[YOUR ASSIGNMENT]:
Below are some lines of data. Return all of them as they are.

Data records
━━━━━━━━━━━━━━━━━━━━

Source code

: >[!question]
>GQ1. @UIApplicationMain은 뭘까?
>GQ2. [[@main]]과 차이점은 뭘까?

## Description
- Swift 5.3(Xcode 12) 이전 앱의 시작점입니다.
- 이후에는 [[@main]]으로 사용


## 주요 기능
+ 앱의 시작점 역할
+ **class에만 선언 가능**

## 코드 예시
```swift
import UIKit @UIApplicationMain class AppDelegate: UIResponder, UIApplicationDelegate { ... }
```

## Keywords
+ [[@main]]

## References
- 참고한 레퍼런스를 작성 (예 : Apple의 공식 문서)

━━━━━━━━━━━━━━━━━━━━

[RESULT OF THIS TASK]:
Source code

: >[!question]
>GQ1. @UIApplicationMain은 뭘까?
>GQ2. [[@main]]과 차이점은 뭘까?

## Description
- Swift 5.3(Xcode 12) 이전 앱의 시작점입니다.
- 이후에는 [[@main]]으로 사용


## 주요 기능
+ 앱의 시작점 역할
+ **class에만 선언 가능**

## 코드 예시
```swift
import UIKit @UIApplicationMain class AppDelegate: UIResponder, UIApplicationDelegate { ... }
```

## Keywords
+ [[@main]]

## References
- 참고한 레퍼런스를 작성 (예 : Apple의 공식 문서)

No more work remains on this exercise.